*** The records

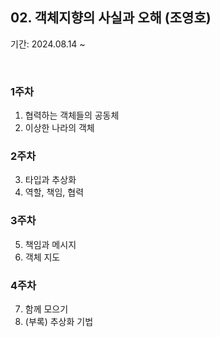 ## 02. 객체지향의 사실과 오해 (조영호)

기간: 2024.08.14 ~ 

<br>

### 1주차

1. 협력하는 객체들의 공동체
2. 이상한 나라의 객체

### 2주차

3. 타입과 추상화
4. 역할, 책임, 협력

### 3주차

5. 책임과 메시지
6. 객체 지도

### 4주차

7. 함께 모으기
8. (부록) 추상화 기법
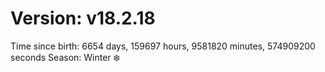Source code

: # Version: v18.2.18
Time since birth: 6654 days, 159697 hours, 9581820 minutes, 574909200 seconds
Season: Winter ❄️
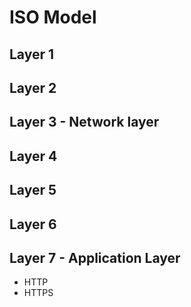 # ISO Model
## Layer 1
## Layer 2
## Layer 3 - Network layer
## Layer 4
## Layer 5
## Layer 6
## Layer 7 - Application Layer
- HTTP
- HTTPS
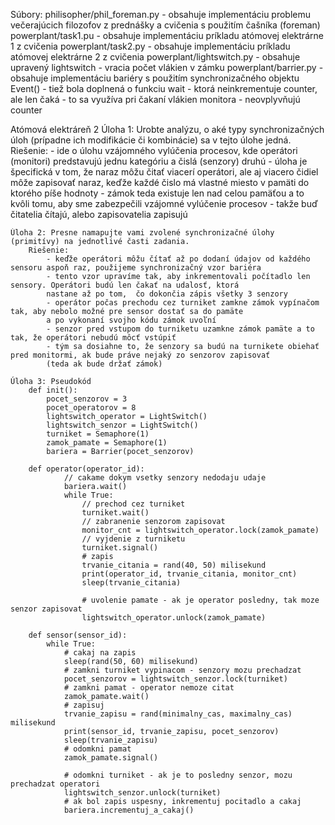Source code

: Súbory:
    philisopher/phil_foreman.py - obsahuje implementáciu problemu večerajúcich filozofov z prednášky a cvičenia s použitím čašníka (foreman)
    powerplant/task1.pu - obsahuje implementáciu príkladu atómovej elektrárne 1 z cvičenia
    powerplant/task2.py - obsahuje implementáciu príkladu atómovej elektrárne 2 z cvičenia
    powerplant/lightswitch.py - obsahuje upravený lightswitch - vracia počet vlákien v zámku
    powerplant/barrier.py - obsahuje implementáciu bariéry s použitím synchronizačného objektu Event()
                        - tiež bola doplnená o funkciu wait - ktorá neinkrementuje counter, ale len čaká
                        - to sa využíva pri čakaní vlákien monitora - neovplyvňujú counter

Atómová elektráreň 2
    Úloha 1: Urobte analýzu, o aké typy synchronizačných úloh (prípadne ich modifikácie či kombinácie) sa v tejto úlohe jedná.
        Riešenie: 
            - ide o úlohu vzájomného vylúčenia procesov, kde operátori (monitori) predstavujú jednu kategóriu a čislá (senzory) druhú
            - úloha je špecifická v tom, že naraz môžu čitať viacerí operátori, ale aj viacero čidiel môže zapisovať naraz, keďže 
            každé čislo má vlastné miesto v pamäti do ktorého píše hodnoty
            - zámok teda existuje len nad celou pamäťou a to kvôli tomu, aby sme zabezpečili vzájomné vylúčenie procesov
            - takže buď čitatelia čítajú, alebo zapisovatelia zapisujú

    Úloha 2: Presne namapujte vami zvolené synchronizačné úlohy (primitívy) na jednotlivé časti zadania.
        Riešenie:
            - keďže operátori môžu čítať až po dodaní údajov od každého sensoru aspoň raz, použijeme synchronizačný vzor bariéra
            - tento vzor upravíme tak, aby inkrementovali počítadlo len sensory. Operátori budú len čakať na udalosť, ktorá
            nastane až po tom,  čo dokončia zápis všetky 3 senzory
            - operátor počas prechodu cez turniket zamkne zámok vypínačom tak, aby nebolo možné pre sensor dostať sa do pamäte
            a po vykonaní svojho kódu zámok uvoľní
            - senzor pred vstupom do turniketu uzamkne zámok pamäte a to tak, že operátori nebudú môcť vstúpiť
            - tým sa dosiahne to, že senzory sa budú na turnikete obiehať pred monitormi, ak bude práve nejaký zo senzorov zapisovať
            (teda ak bude držať zámok)
    
    Úloha 3: Pseudokód
        def init():
            pocet_senzorov = 3
            pocet_operatorov = 8
            lightswitch_operator = LightSwitch()
            lightswitch_senzor = LightSwitch()
            turniket = Semaphore(1)
            zamok_pamate = Semaphore(1)
            bariera = Barrier(pocet_senzorov)

        def operator(operator_id):
                // cakame dokym vsetky senzory nedodaju udaje
                bariera.wait()
                while True:
                    // prechod cez turniket
                    turniket.wait()
                    // zabranenie senzorom zapisovat
                    monitor_cnt = lightswitch_operator.lock(zamok_pamate)
                    // vyjdenie z turniketu
                    turniket.signal()
                    # zapis
                    trvanie_citania = rand(40, 50) milisekund
                    print(operator_id, trvanie_citania, monitor_cnt)
                    sleep(trvanie_citania)
                
                    # uvolenie pamate - ak je operator posledny, tak moze senzor zapisovat
                    lightswitch_operator.unlock(zamok_pamate)

        def sensor(sensor_id):
            while True:
                # cakaj na zapis
                sleep(rand(50, 60) milisekund)
                # zamkni turniket vypinacom - senzory mozu prechadzat
                pocet_senzorov = lightswitch_senzor.lock(turniket)
                # zamkni pamat - operator nemoze citat
                zamok_pamate.wait()
                # zapisuj
                trvanie_zapisu = rand(minimalny_cas, maximalny_cas) milisekund
                print(sensor_id, trvanie_zapisu, pocet_senzorov)
                sleep(trvanie_zapisu)
                # odomkni pamat
                zamok_pamate.signal()
        
                # odomkni turniket - ak je to posledny senzor, mozu prechadzat operatori
                lightswitch_senzor.unlock(turniket)
                # ak bol zapis uspesny, inkrementuj pocitadlo a cakaj
                bariera.incrementuj_a_cakaj()
                    
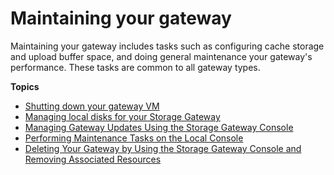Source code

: # Maintaining your gateway<a name="maintaining-gateway"></a>

Maintaining your gateway includes tasks such as configuring cache storage and upload buffer space, and doing general maintenance your gateway's performance\. These tasks are common to all gateway types\.

**Topics**
+ [Shutting down your gateway VM](MaintenanceShutDown-common.md)
+ [Managing local disks for your Storage Gateway](ManagingLocalStorage-common.md)
+ [Managing Gateway Updates Using the Storage Gateway Console](MaintenanceManagingUpdate-common.md)
+ [Performing Maintenance Tasks on the Local Console](manage-on-premises.md)
+ [Deleting Your Gateway by Using the Storage Gateway Console and Removing Associated Resources](deleting-gateway-common.md)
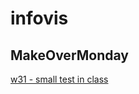 # infovis

## MakeOverMonday
[w31 - small test in class](https://leobjorkman.github.io/infovis/mm-w31.html)
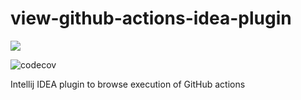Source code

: # view-github-actions-idea-plugin

![](https://github.com/otanikotani/view-github-actions-idea-plugin/workflows/Check/badge.svg)

![codecov](https://codecov.io/gh/otanikotani/view-github-actions-idea-plugin/branch/master/graph/badge.svg)

Intellij IDEA plugin to browse execution of GitHub actions
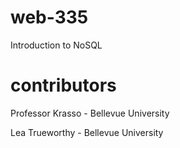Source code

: # web-335
 Introduction to NoSQL

# contributors
Professor Krasso - Bellevue University

Lea Trueworthy - Bellevue University
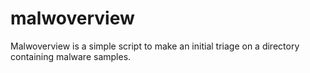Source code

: # malwoverview
Malwoverview is a simple script to make an initial triage on a directory containing malware samples.  
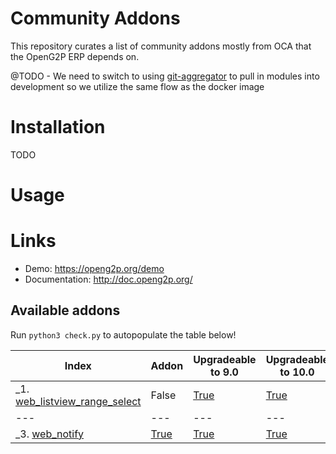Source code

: Community Addons
================

This repository curates a list of community addons mostly from OCA that the OpenG2P ERP depends on.

@TODO - We need to switch to using [git-aggregator](https://pypi.org/project/git-aggregator) to pull in modules into development so we utilize the same flow as the docker image


Installation
============

TODO


Usage
=====



Links
=====

* Demo: https://openg2p.org/demo
* Documentation: http://doc.openg2p.org/

Available addons
----------------

Run `python3 check.py` to autopopulate the table below!

Index | Addon | Upgradeable to 9.0 | Upgradeable to 10.0 | Upgradeable to 11.0 | Upgradeable to 12.0 | Upgradeable to 13.0 | Upgradeable to 14.0 | Upgradeable to 15.0 | Upgradeable to 16.0 | Upgradeable to 17.0 | 
--- | --- | --- | --- | --- | --- | --- | --- | --- | --- | --- | 
_1. [web_listview_range_select](web_listview_range_select/) | False | [True](https://apps.odoo.com/apps/modules/10.0/web_listview_range_select/) | [True](https://apps.odoo.com/apps/modules/11.0/web_listview_range_select/) | [True](https://apps.odoo.com/apps/modules/12.0/web_listview_range_select/) | [True](https://apps.odoo.com/apps/modules/13.0/web_listview_range_select/) | [True](https://apps.odoo.com/apps/modules/14.0/web_listview_range_select/) | [True](https://apps.odoo.com/apps/modules/15.0/web_listview_range_select/) | [True](https://apps.odoo.com/apps/modules/16.0/web_listview_range_select/) | False |
--- | --- | --- | --- | --- | --- | --- | --- | --- | --- | --- | 
_3. [web_notify](web_notify/) | [True](https://apps.odoo.com/apps/modules/9.0/web_notify/) | [True](https://apps.odoo.com/apps/modules/10.0/web_notify/) | [True](https://apps.odoo.com/apps/modules/11.0/web_notify/) | [True](https://apps.odoo.com/apps/modules/12.0/web_notify/) | [True](https://apps.odoo.com/apps/modules/13.0/web_notify/) | [True](https://apps.odoo.com/apps/modules/14.0/web_notify/) | [True](https://apps.odoo.com/apps/modules/15.0/web_notify/) | [True](https://apps.odoo.com/apps/modules/16.0/web_notify/) | False | 
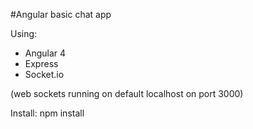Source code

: #Angular basic chat app

Using: 
- Angular 4
- Express
- Socket.io

(web sockets running on default localhost on port 3000)

Install:
npm install
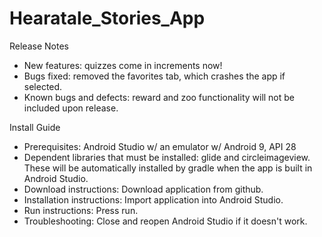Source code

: # Hearatale_Stories_App

Release Notes
- New features: quizzes come in increments now!
- Bugs fixed: removed the favorites tab, which crashes the app if selected.
- Known bugs and defects: reward and zoo functionality will not be included upon release. 

Install Guide
- Prerequisites: Android Studio w/ an emulator w/ Android 9, API 28
- Dependent libraries that must be installed: glide and circleimageview. These will be automatically installed by gradle when the app is     built in Android Studio.  
- Download instructions: Download application from github.
- Installation instructions: Import application into Android Studio.
- Run instructions: Press run.
- Troubleshooting: Close and reopen Android Studio if it doesn't work.
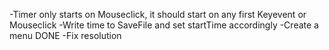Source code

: -Timer only starts on Mouseclick, it should start on any first Keyevent or Mouseclick
-Write time to SaveFile and set startTime accordingly
-Create a menu DONE
-Fix resolution
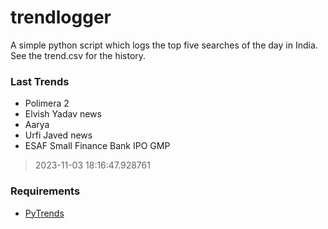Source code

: # trendlogger
A simple python script which logs the top five searches of the day in India.<br>See the trend.csv for the history.<br>

<!-- Last Trends -->
### Last Trends
* Polimera 2
* Elvish Yadav news
* Aarya
* Urfi Javed news
* ESAF Small Finance Bank IPO GMP
> 2023-11-03 18:16:47.928761

<!-- Requirements -->
### Requirements
* [PyTrends](https://github.com/dreyco676/pytrends)
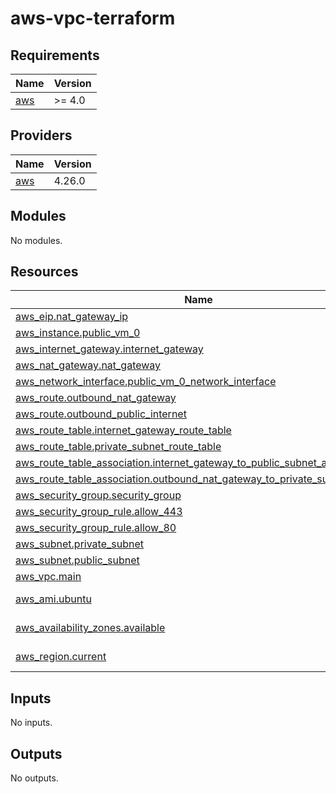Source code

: # aws-vpc-terraform
<!-- BEGIN_TF_DOCS -->
## Requirements

| Name | Version |
|------|---------|
| <a name="requirement_aws"></a> [aws](#requirement\_aws) | >= 4.0 |

## Providers

| Name | Version |
|------|---------|
| <a name="provider_aws"></a> [aws](#provider\_aws) | 4.26.0 |

## Modules

No modules.

## Resources

| Name | Type |
|------|------|
| [aws_eip.nat_gateway_ip](https://registry.terraform.io/providers/hashicorp/aws/latest/docs/resources/eip) | resource |
| [aws_instance.public_vm_0](https://registry.terraform.io/providers/hashicorp/aws/latest/docs/resources/instance) | resource |
| [aws_internet_gateway.internet_gateway](https://registry.terraform.io/providers/hashicorp/aws/latest/docs/resources/internet_gateway) | resource |
| [aws_nat_gateway.nat_gateway](https://registry.terraform.io/providers/hashicorp/aws/latest/docs/resources/nat_gateway) | resource |
| [aws_network_interface.public_vm_0_network_interface](https://registry.terraform.io/providers/hashicorp/aws/latest/docs/resources/network_interface) | resource |
| [aws_route.outbound_nat_gateway](https://registry.terraform.io/providers/hashicorp/aws/latest/docs/resources/route) | resource |
| [aws_route.outbound_public_internet](https://registry.terraform.io/providers/hashicorp/aws/latest/docs/resources/route) | resource |
| [aws_route_table.internet_gateway_route_table](https://registry.terraform.io/providers/hashicorp/aws/latest/docs/resources/route_table) | resource |
| [aws_route_table.private_subnet_route_table](https://registry.terraform.io/providers/hashicorp/aws/latest/docs/resources/route_table) | resource |
| [aws_route_table_association.internet_gateway_to_public_subnet_assoc](https://registry.terraform.io/providers/hashicorp/aws/latest/docs/resources/route_table_association) | resource |
| [aws_route_table_association.outbound_nat_gateway_to_private_subnet_assoc](https://registry.terraform.io/providers/hashicorp/aws/latest/docs/resources/route_table_association) | resource |
| [aws_security_group.security_group](https://registry.terraform.io/providers/hashicorp/aws/latest/docs/resources/security_group) | resource |
| [aws_security_group_rule.allow_443](https://registry.terraform.io/providers/hashicorp/aws/latest/docs/resources/security_group_rule) | resource |
| [aws_security_group_rule.allow_80](https://registry.terraform.io/providers/hashicorp/aws/latest/docs/resources/security_group_rule) | resource |
| [aws_subnet.private_subnet](https://registry.terraform.io/providers/hashicorp/aws/latest/docs/resources/subnet) | resource |
| [aws_subnet.public_subnet](https://registry.terraform.io/providers/hashicorp/aws/latest/docs/resources/subnet) | resource |
| [aws_vpc.main](https://registry.terraform.io/providers/hashicorp/aws/latest/docs/resources/vpc) | resource |
| [aws_ami.ubuntu](https://registry.terraform.io/providers/hashicorp/aws/latest/docs/data-sources/ami) | data source |
| [aws_availability_zones.available](https://registry.terraform.io/providers/hashicorp/aws/latest/docs/data-sources/availability_zones) | data source |
| [aws_region.current](https://registry.terraform.io/providers/hashicorp/aws/latest/docs/data-sources/region) | data source |

## Inputs

No inputs.

## Outputs

No outputs.
<!-- END_TF_DOCS -->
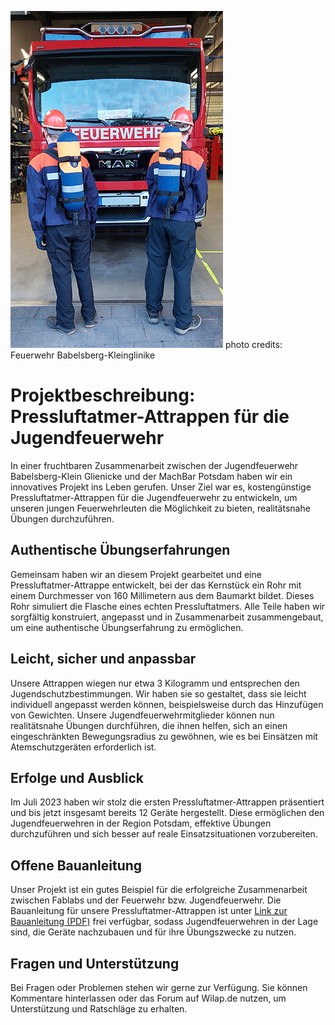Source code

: ![Feuerwehr-Kinder mit Trainingsgeräten](feuerkids.jpg)
photo credits: Feuerwehr Babelsberg-Kleinglinike

# Projektbeschreibung: Pressluftatmer-Attrappen für die Jugendfeuerwehr

In einer fruchtbaren Zusammenarbeit zwischen der Jugendfeuerwehr Babelsberg-Klein Glienicke und der MachBar Potsdam haben wir ein innovatives Projekt ins Leben gerufen. Unser Ziel war es, kostengünstige Pressluftatmer-Attrappen für die Jugendfeuerwehr zu entwickeln, um unseren jungen Feuerwehrleuten die Möglichkeit zu bieten, realitätsnahe Übungen durchzuführen.

## Authentische Übungserfahrungen

Gemeinsam haben wir an diesem Projekt gearbeitet und eine Pressluftatmer-Attrappe entwickelt, bei der das Kernstück ein Rohr mit einem Durchmesser von 160 Millimetern aus dem Baumarkt bildet. Dieses Rohr simuliert die Flasche eines echten Pressluftatmers. Alle Teile haben wir sorgfältig konstruiert, angepasst und in Zusammenarbeit zusammengebaut, um eine authentische Übungserfahrung zu ermöglichen.

## Leicht, sicher und anpassbar

Unsere Attrappen wiegen nur etwa 3 Kilogramm und entsprechen den Jugendschutzbestimmungen. Wir haben sie so gestaltet, dass sie leicht individuell angepasst werden können, beispielsweise durch das Hinzufügen von Gewichten. Unsere Jugendfeuerwehrmitglieder können nun realitätsnahe Übungen durchführen, die ihnen helfen, sich an einen eingeschränkten Bewegungsradius zu gewöhnen, wie es bei Einsätzen mit Atemschutzgeräten erforderlich ist.

## Erfolge und Ausblick

Im Juli 2023 haben wir stolz die ersten Pressluftatmer-Attrappen präsentiert und bis jetzt insgesamt bereits 12 Geräte hergestellt. Diese ermöglichen den Jugendfeuerwehren in der Region Potsdam, effektive Übungen durchzuführen und sich besser auf reale Einsatzsituationen vorzubereiten.

## Offene Bauanleitung

Unser Projekt ist ein gutes Beispiel für die erfolgreiche Zusammenarbeit zwischen Fablabs und der Feuerwehr bzw. Jugendfeuerwehr. Die Bauanleitung für unsere Pressluftatmer-Attrappen ist unter [Link zur Bauanleitung (PDF)](https://github.com/wissenschaftsladen-potsdam/Pressluftatmer-Attrappen/blob/main/Atemschutzger%C3%A4t%20Bauanleitung.pdf) frei verfügbar, sodass Jugendfeuerwehren in der Lage sind, die Geräte nachzubauen und für ihre Übungszwecke zu nutzen.

## Fragen und Unterstützung

Bei Fragen oder Problemen stehen wir gerne zur Verfügung. Sie können Kommentare hinterlassen oder das Forum auf Wilap.de nutzen, um Unterstützung und Ratschläge zu erhalten.
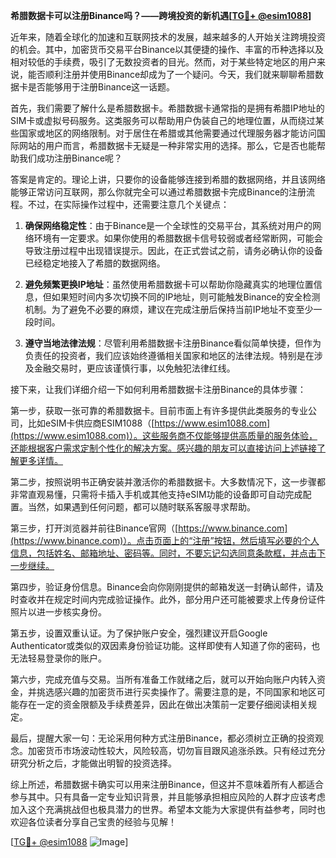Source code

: **希腊数据卡可以注册Binance吗？——跨境投资的新机遇[[TG💪+ @esim1088](https://t.me/s/esim1088)]**

近年来，随着全球化的加速和互联网技术的发展，越来越多的人开始关注跨境投资的机会。其中，加密货币交易平台Binance以其便捷的操作、丰富的币种选择以及相对较低的手续费，吸引了无数投资者的目光。然而，对于某些特定地区的用户来说，能否顺利注册并使用Binance却成为了一个疑问。今天，我们就来聊聊希腊数据卡是否能够用于注册Binance这一话题。

首先，我们需要了解什么是希腊数据卡。希腊数据卡通常指的是拥有希腊IP地址的SIM卡或虚拟号码服务。这类服务可以帮助用户伪装自己的地理位置，从而绕过某些国家或地区的网络限制。对于居住在希腊或其他需要通过代理服务器才能访问国际网站的用户而言，希腊数据卡无疑是一种非常实用的选择。那么，它是否也能帮助我们成功注册Binance呢？

答案是肯定的。理论上讲，只要你的设备能够连接到希腊的数据网络，并且该网络能够正常访问互联网，那么你就完全可以通过希腊数据卡完成Binance的注册流程。不过，在实际操作过程中，还需要注意几个关键点：

1. **确保网络稳定性**：由于Binance是一个全球性的交易平台，其系统对用户的网络环境有一定要求。如果你使用的希腊数据卡信号较弱或者经常断网，可能会导致注册过程中出现错误提示。因此，在正式尝试之前，请务必确认你的设备已经稳定地接入了希腊的数据网络。

2. **避免频繁更换IP地址**：虽然使用希腊数据卡可以帮助你隐藏真实的地理位置信息，但如果短时间内多次切换不同的IP地址，则可能触发Binance的安全检测机制。为了避免不必要的麻烦，建议在完成注册后保持当前IP地址不变至少一段时间。

3. **遵守当地法律法规**：尽管利用希腊数据卡注册Binance看似简单快捷，但作为负责任的投资者，我们应该始终遵循相关国家和地区的法律法规。特别是在涉及金融交易时，更应该谨慎行事，以免触犯法律红线。

接下来，让我们详细介绍一下如何利用希腊数据卡注册Binance的具体步骤：

第一步，获取一张可靠的希腊数据卡。目前市面上有许多提供此类服务的专业公司，比如eSIM卡供应商ESIM1088（[https://www.esim1088.com](https://www.esim1088.com)）。这些服务商不仅能够提供高质量的服务体验，还能根据客户需求定制个性化的解决方案。感兴趣的朋友可以直接访问上述链接了解更多详情。

第二步，按照说明书正确安装并激活你的希腊数据卡。大多数情况下，这一步骤都非常直观易懂，只需将卡插入手机或其他支持eSIM功能的设备即可自动完成配置。当然，如果遇到任何问题，都可以随时联系客服寻求帮助。

第三步，打开浏览器并前往Binance官网（[https://www.binance.com](https://www.binance.com)）。点击页面上的“注册”按钮，然后填写必要的个人信息，包括姓名、邮箱地址、密码等。同时，不要忘记勾选同意条款框，并点击下一步继续。

第四步，验证身份信息。Binance会向你刚刚提供的邮箱发送一封确认邮件，请及时查收并在规定时间内完成验证操作。此外，部分用户还可能被要求上传身份证件照片以进一步核实身份。

第五步，设置双重认证。为了保护账户安全，强烈建议开启Google Authenticator或类似的双因素身份验证功能。这样即使有人知道了你的密码，也无法轻易登录你的账户。

第六步，完成充值与交易。当所有准备工作就绪之后，就可以开始向账户内转入资金，并挑选感兴趣的加密货币进行买卖操作了。需要注意的是，不同国家和地区可能存在一定的资金限额及手续费差异，因此在做出决策前一定要仔细阅读相关规定。

最后，提醒大家一句：无论采用何种方式注册Binance，都必须树立正确的投资观念。加密货币市场波动性较大，风险较高，切勿盲目跟风追涨杀跌。只有经过充分研究分析之后，才能做出明智的投资选择。

综上所述，希腊数据卡确实可以用来注册Binance，但这并不意味着所有人都适合参与其中。只有具备一定专业知识背景，并且能够承担相应风险的人群才应该考虑加入这个充满挑战但也极具潜力的世界。希望本文能为大家提供有益参考，同时也欢迎各位读者分享自己宝贵的经验与见解！

[[TG💪+ @esim1088](https://t.me/s/esim1088) ![Image](https://i.postimg.cc/4NQfJmqS/Snipaste-2025-05-13-00-14-12.png)]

******

What is required:
Among the lines above, list those that contain the word "turniketu".

Expected output:
            - senzor pred vstupom do turniketu uzamkne zámok pamäte a to tak, že operátori nebudú môcť vstúpiť
                    // vyjdenie z turniketu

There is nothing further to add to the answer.